---------- Material provided

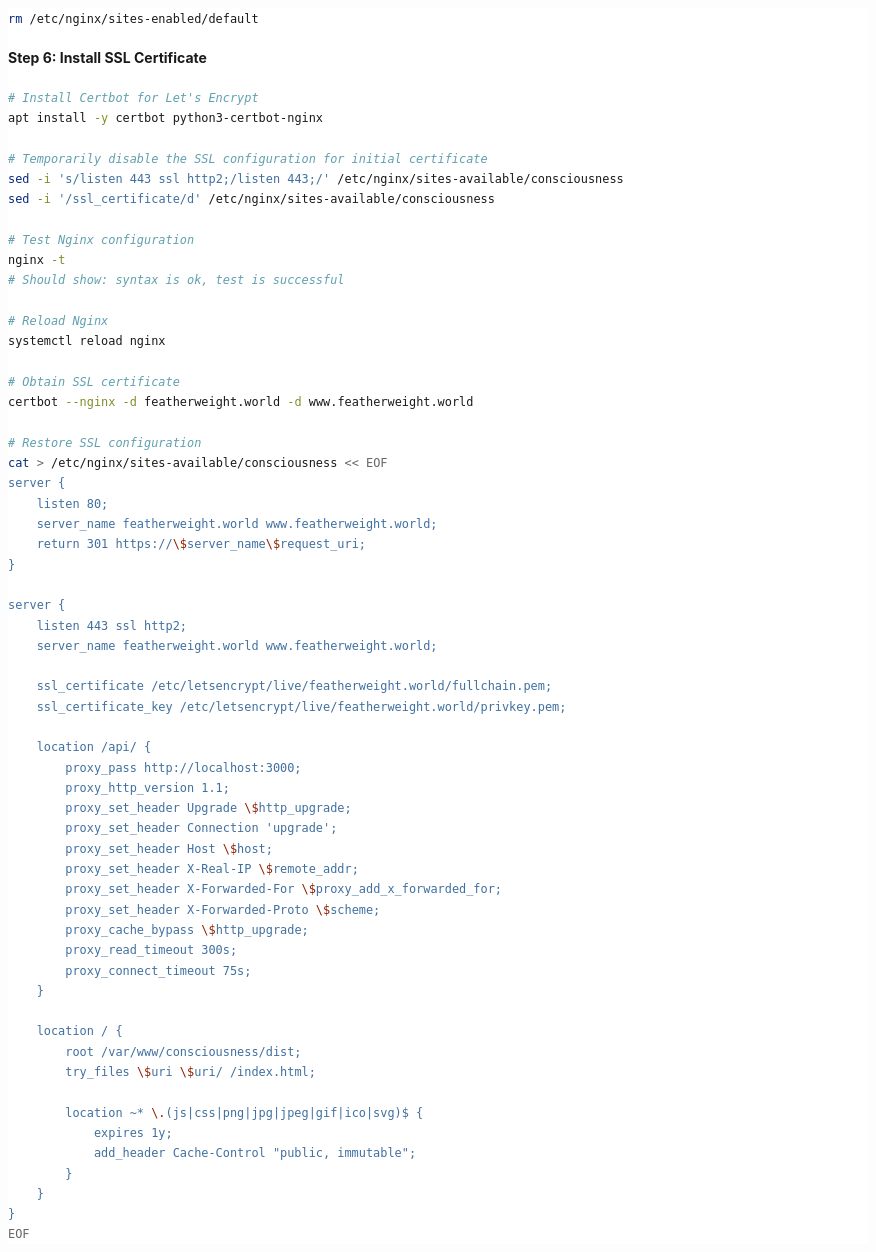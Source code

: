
 ```bash
rm /etc/nginx/sites-enabled/default
```

#### **Step 6: Install SSL Certificate**
```bash
# Install Certbot for Let's Encrypt
apt install -y certbot python3-certbot-nginx

# Temporarily disable the SSL configuration for initial certificate
sed -i 's/listen 443 ssl http2;/listen 443;/' /etc/nginx/sites-available/consciousness
sed -i '/ssl_certificate/d' /etc/nginx/sites-available/consciousness

# Test Nginx configuration
nginx -t
# Should show: syntax is ok, test is successful

# Reload Nginx
systemctl reload nginx

# Obtain SSL certificate
certbot --nginx -d featherweight.world -d www.featherweight.world

# Restore SSL configuration
cat > /etc/nginx/sites-available/consciousness << EOF
server {
    listen 80;
    server_name featherweight.world www.featherweight.world;
    return 301 https://\$server_name\$request_uri;
}

server {
    listen 443 ssl http2;
    server_name featherweight.world www.featherweight.world;
    
    ssl_certificate /etc/letsencrypt/live/featherweight.world/fullchain.pem;
    ssl_certificate_key /etc/letsencrypt/live/featherweight.world/privkey.pem;
    
    location /api/ {
        proxy_pass http://localhost:3000;
        proxy_http_version 1.1;
        proxy_set_header Upgrade \$http_upgrade;
        proxy_set_header Connection 'upgrade';
        proxy_set_header Host \$host;
        proxy_set_header X-Real-IP \$remote_addr;
        proxy_set_header X-Forwarded-For \$proxy_add_x_forwarded_for;
        proxy_set_header X-Forwarded-Proto \$scheme;
        proxy_cache_bypass \$http_upgrade;
        proxy_read_timeout 300s;
        proxy_connect_timeout 75s;
    }
    
    location / {
        root /var/www/consciousness/dist;
        try_files \$uri \$uri/ /index.html;
        
        location ~* \.(js|css|png|jpg|jpeg|gif|ico|svg)$ {
            expires 1y;
            add_header Cache-Control "public, immutable";
        }
    }
}
EOF

```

--------------------

(What the task requires) Your copy should repeat each entry above exactly but contain no pictures.

(Task answer)
Source code

:
 ```bash
rm /etc/nginx/sites-enabled/default
```

#### **Step 6: Install SSL Certificate**
```bash
# Install Certbot for Let's Encrypt
apt install -y certbot python3-certbot-nginx

# Temporarily disable the SSL configuration for initial certificate
sed -i 's/listen 443 ssl http2;/listen 443;/' /etc/nginx/sites-available/consciousness
sed -i '/ssl_certificate/d' /etc/nginx/sites-available/consciousness

# Test Nginx configuration
nginx -t
# Should show: syntax is ok, test is successful

# Reload Nginx
systemctl reload nginx

# Obtain SSL certificate
certbot --nginx -d featherweight.world -d www.featherweight.world

# Restore SSL configuration
cat > /etc/nginx/sites-available/consciousness << EOF
server {
    listen 80;
    server_name featherweight.world www.featherweight.world;
    return 301 https://\$server_name\$request_uri;
}

server {
    listen 443 ssl http2;
    server_name featherweight.world www.featherweight.world;
    
    ssl_certificate /etc/letsencrypt/live/featherweight.world/fullchain.pem;
    ssl_certificate_key /etc/letsencrypt/live/featherweight.world/privkey.pem;
    
    location /api/ {
        proxy_pass http://localhost:3000;
        proxy_http_version 1.1;
        proxy_set_header Upgrade \$http_upgrade;
        proxy_set_header Connection 'upgrade';
        proxy_set_header Host \$host;
        proxy_set_header X-Real-IP \$remote_addr;
        proxy_set_header X-Forwarded-For \$proxy_add_x_forwarded_for;
        proxy_set_header X-Forwarded-Proto \$scheme;
        proxy_cache_bypass \$http_upgrade;
        proxy_read_timeout 300s;
        proxy_connect_timeout 75s;
    }
    
    location / {
        root /var/www/consciousness/dist;
        try_files \$uri \$uri/ /index.html;
        
        location ~* \.(js|css|png|jpg|jpeg|gif|ico|svg)$ {
            expires 1y;
            add_header Cache-Control "public, immutable";
        }
    }
}
EOF

```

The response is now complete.